L21通常不会明显影响细胞的活力,因此被广泛用于正向或逆向的,活的或固定的神经等细胞或组织的示踪剂或长期示踪剂(long-term tracer)。除了最简单的细胞脂质荧光标记外,还可以用于检测细胞的融合和粘附,检测发育或移植过程中细胞迁移,通过FRAP(Fluorescence Recovery After Photobleaching)检测脂在细胞膜上的扩散,检测细胞毒性和标记脂蛋白等。
检测方法:
● 流式细胞仪 ● 荧光显微镜 ● 激光共聚焦
样本类型:
● 悬浮细胞 ● 贴壁细胞
试剂盒以外自备试剂耗材和仪器:
● 荧光显微镜/激光共聚焦 ● 移液器 ● 离心机 ● PBS/HBSS(无酚红)
使用注意事项:
● 螺旋盖微量管装的试剂在开盖前请短暂离心,将盖内壁上的液体收集至管底,避免开盖时液体洒落。
● L21染色液为DMSO溶液,冬季气温较低时在室温时为凝固状态,极易粘附在管壁、吸头壁。注意需要加热溶解,吸头也需要放在培养箱预热,否者容易再次凝固在吸头内壁产生损耗。
● 使用前,先将本品取出回温至室温,并对其进行短离心使DMSO溶液集中于管底。
● 细胞处理需要小心操作,尽量避免人为的损伤细胞。
● 标记的条件因细胞种类而异,根据不同样本的实际染色结果做相应调整,在每次实验前,请先根据不同的实验要求、细胞类型、细胞的膜通透性等进行优化,确定最佳条件。以下方法仅供参考。
● 染色后立即进行分析。
● 本染色液可用于细胞涂片、细胞的检测。
使用方法:
1、染色工作液的配制:
根据样本数量,用37℃培养箱预热染料稀释液试剂B将L21荧光染料10倍稀释。再用HBSS或相应的无血清培养基或其他缓冲液将探针L21进行500-2500倍稀释,配制成染色工作液。
【注】:
● 也可不用本试剂盒中的试剂B,直接用HBSS等缓冲液或相应的无血清培养基稀释L21染料至所需浓度。
● 开始实验前,使用HBSS缓冲液或无血清培养基稀释染料储存液到需要的工作浓度。工作浓度应根据不同细胞的预实验结果确定的最佳工作浓度,建议至少在超过10倍范围的浓度下进行测试。一般染色终浓度为试剂盒中探针母液的5000-25000倍稀释,5000倍适合大多数细胞样本。

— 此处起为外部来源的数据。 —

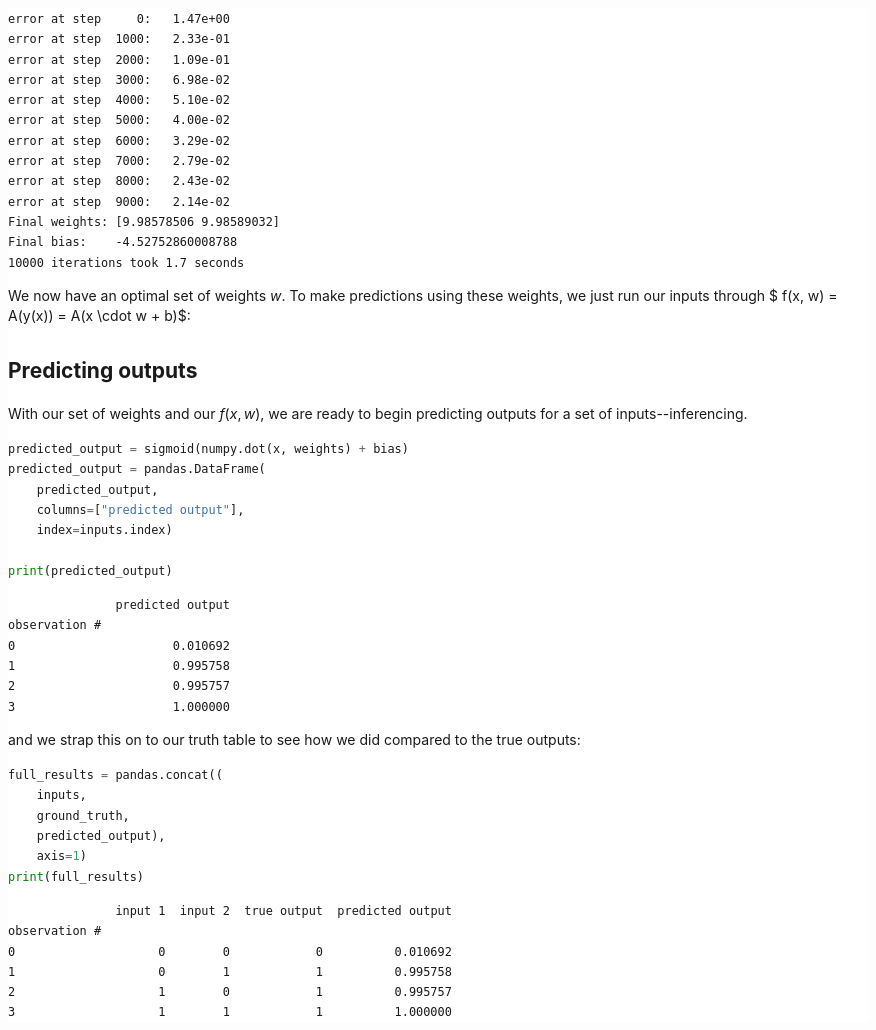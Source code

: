     error at step     0:   1.47e+00
    error at step  1000:   2.33e-01
    error at step  2000:   1.09e-01
    error at step  3000:   6.98e-02
    error at step  4000:   5.10e-02
    error at step  5000:   4.00e-02
    error at step  6000:   3.29e-02
    error at step  7000:   2.79e-02
    error at step  8000:   2.43e-02
    error at step  9000:   2.14e-02
    Final weights: [9.98578506 9.98589032]
    Final bias:    -4.52752860008788
    10000 iterations took 1.7 seconds


We now have an optimal set of weights $w$.  To make predictions using these weights, we just run our inputs through $ f(x, w) = A(y(x)) = A(x \cdot w + b)$:

## Predicting outputs

With our set of weights and our $f(x, w)$, we are ready to begin predicting outputs for a set of inputs--inferencing.


```python
predicted_output = sigmoid(numpy.dot(x, weights) + bias)
predicted_output = pandas.DataFrame(
    predicted_output,
    columns=["predicted output"],
    index=inputs.index)

print(predicted_output)
```

                   predicted output
    observation #                  
    0                      0.010692
    1                      0.995758
    2                      0.995757
    3                      1.000000


and we strap this on to our truth table to see how we did compared to the true outputs:


```python
full_results = pandas.concat((
    inputs,
    ground_truth,
    predicted_output),
    axis=1)
print(full_results)
```

                   input 1  input 2  true output  predicted output
    observation #                                                 
    0                    0        0            0          0.010692
    1                    0        1            1          0.995758
    2                    1        0            1          0.995757
    3                    1        1            1          1.000000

● 建议收到产品后,根据单次使用量,对母液进行小量分装,每次使用一管,试剂-20℃避光冻存,一年稳定。
● 工作液现配现用。
● 为了降低探针加载过度可能引起的假阳性,建议在不影响染色效果的情况下尽量使用低浓度。
● 若细胞在染色后于不含染料的培养基中孵育,荧光信号会衰减。
2、细胞染色
悬浮细胞染色
1) 用PBS洗涤细胞2次。
【注】:
● 500×g离心5分钟。
2) 加入适量体积的染色工作液重悬细胞,使其密度大约为1×106/mL。
3) 在37℃孵育细胞5~20分钟,不同的细胞最佳培养时间不同。可以用5 分钟作为起始孵育时间,之后优化体系以得到均一的标记结果。
【注】:
● 若染色不够充分,建议增加染料浓度或延长染色时间。
4) 孵育结束,500×g离心5 分钟。
5) 倾倒上清液,再次缓慢加入37℃预热的培养基重悬细胞。
6) 重复(4),(5)步骤两次以上
贴壁细胞染色
1) 用PBS洗涤细胞2次。
2) 细胞培养板中或细胞爬片上加入适量体积的染色工作液。
【注】:
● 96孔细胞培养板每孔加入100μL染色液即可。
3) 37℃孵育细胞5~20分钟,不同的细胞最佳培养时间不同。可以用5分钟作为起始孵育时间,之后优化体系以得到均一的标记结果。
【注】:
● 若染色不够充分,建议增加染料浓度或延长染色时间。
4) 吸干染色工作液,用培养液洗培养板或盖玻片2~3次,每次用预热的培养基覆盖所有细胞,孵育5~10分钟,然后吸干培养基。
3、用激光共聚焦显微镜或流式细胞仪检测
激发波长为553nm,最大发射波长为636nm。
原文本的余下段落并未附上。